You want to use it for things sort of like cron jobs even. I’m not sure on the other hand what the scaling applications will be of that, and maybe there is not, I don’t know and that’s the other thing about of course the new systems like etcd and Consul, is they are new systems, so one of my friends makes this great analogy that you are looking for the blood spatter pattern and when you start to use a new system, the blood spatter pattern around the system tells you where to be careful, and that’s the bug report and the stories and the war stories that come out either in talks or in blog posts or in mailing lists about “I was using the system and like accidentally this client started doing this thing and the system just went haywire” and sometimes the answer to that is: “Don’t do that thing, it’s not a big we can fix, you just need to not do that thing”.

And so the newer systems, etcd and Consul, they don’t have that blood spatter pattern quite as clear yet. I haven't looked at Console but I couldn’t find any good benchmarks for example on etcd, like what is the performance or the performance restrictions for doing this type of system - I don’t know, I know people are working on it, but that’s I think another one of the trade-offs here, I do believe fundamentally that HTTP has got to have some consequences, that can't be a free choice, I could be wrong.


3. You mentioned that Chubby paper by Google, so if people want to be, want to look at interesting papers or interesting things to read in that area, what else would you recommend?

That’s a good question actually, so there is a book on running ZooKeeper, I have to admit it I have not actually read it, but some of the fellow ZooKeepers, Flavio and I forget, maybe Ben Reed wrote that book, so I think if you are interested in running ZooKeeper, certainly it’s an O'Reilly book, it’s a good book to read. There are papers, so ZAB has a paper, so that's the ZooKeeper Atomic Broadcast is the protocol that we actually use inside of ZooKeeper to do our consensus, so obviously Paxos is the originally consensus protocol, Leslie Lamport, years and years ago, and it’s also famously difficult to understand.

ZAB is still pretty difficult to understand, it’s a little bit simpler, makes some simplifying assumptions by virtue in fact it uses TCP, so TCP provides some nice simplifying assumptions but it’s still fairly complicated. And there are a few papers that are related to ZooKeeper out there if you search the academic literature you can find them, then the newest hotness in consensus is of course Raft which was written, partly, to be understandable, it was written partly because Paxos and even ZAB are so difficult to wrap your head around because they are very complex protocols, so the author of the Raft, Diego [Ongaro], out of Stanford I believe, he was actually at this conference last year I believe talking about his work, and he went to great lengths to create an algorithm that is still correct but that people could understand and they actually tested that, he actually taught the two different algorithms to students and then tested them to see which one they could remember more easily and they could remember Raft much more easily which is really exciting so you’ve seen a lot of people adopt that Raft algorithm and start implementing it in systems, so again etcd and Consul and people have implementations of it in all kinds of languages which is very interesting, so if you are interested in the general problem of consensus and the algorithms around it, I think that there is a plenty of literature out there, I think there is a little bit less literature about the implementing of the actual system themselves, and that’s why I love that Chubby paper so much because I’m not an academic, I’m an engineer, I really like to hear about the actual real world trade-offs that people have to make when building these systems and the surprising things that you learn when you put a new system in the hands of a giant team of developers as they did at Google, so I don’t know any other papers like that off the top of my head, I’m sure they exist.

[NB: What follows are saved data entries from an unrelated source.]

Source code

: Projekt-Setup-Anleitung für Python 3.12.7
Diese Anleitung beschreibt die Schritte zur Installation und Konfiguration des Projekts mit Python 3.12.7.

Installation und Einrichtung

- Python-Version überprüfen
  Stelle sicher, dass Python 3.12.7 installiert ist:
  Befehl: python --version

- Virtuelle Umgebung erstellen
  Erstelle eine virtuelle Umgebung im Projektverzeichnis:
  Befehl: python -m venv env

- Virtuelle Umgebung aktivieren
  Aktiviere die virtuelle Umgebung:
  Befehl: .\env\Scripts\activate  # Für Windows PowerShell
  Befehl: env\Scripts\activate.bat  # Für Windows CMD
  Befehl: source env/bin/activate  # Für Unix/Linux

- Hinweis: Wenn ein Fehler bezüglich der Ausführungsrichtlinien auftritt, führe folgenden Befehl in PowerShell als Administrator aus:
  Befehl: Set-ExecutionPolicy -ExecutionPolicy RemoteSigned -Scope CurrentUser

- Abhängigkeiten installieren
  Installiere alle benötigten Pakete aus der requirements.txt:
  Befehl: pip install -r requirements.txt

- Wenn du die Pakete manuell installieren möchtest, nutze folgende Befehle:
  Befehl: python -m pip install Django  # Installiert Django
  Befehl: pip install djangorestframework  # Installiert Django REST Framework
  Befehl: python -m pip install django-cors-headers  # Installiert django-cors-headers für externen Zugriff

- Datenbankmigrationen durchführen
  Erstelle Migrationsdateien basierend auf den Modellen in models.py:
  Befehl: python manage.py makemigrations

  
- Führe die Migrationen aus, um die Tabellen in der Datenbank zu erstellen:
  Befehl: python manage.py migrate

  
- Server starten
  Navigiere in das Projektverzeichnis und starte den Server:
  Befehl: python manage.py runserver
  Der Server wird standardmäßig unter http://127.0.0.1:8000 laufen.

Werner: So hearing this I should ditch the Paxos paper and go straight for Raft.

Well I think there is nothing, it’s good to learn the classics, you know and it maybe that if you read Raft first you would have a basic sort of fundamental understanding of what consensus really means that could actually make Paxos easier to understand, so maybe you should just try reading them in that order.

Werner: Ok, that’s a good tip, so we’ll all do that, and thank you Camille!

Thank you very much!

May 25, 2015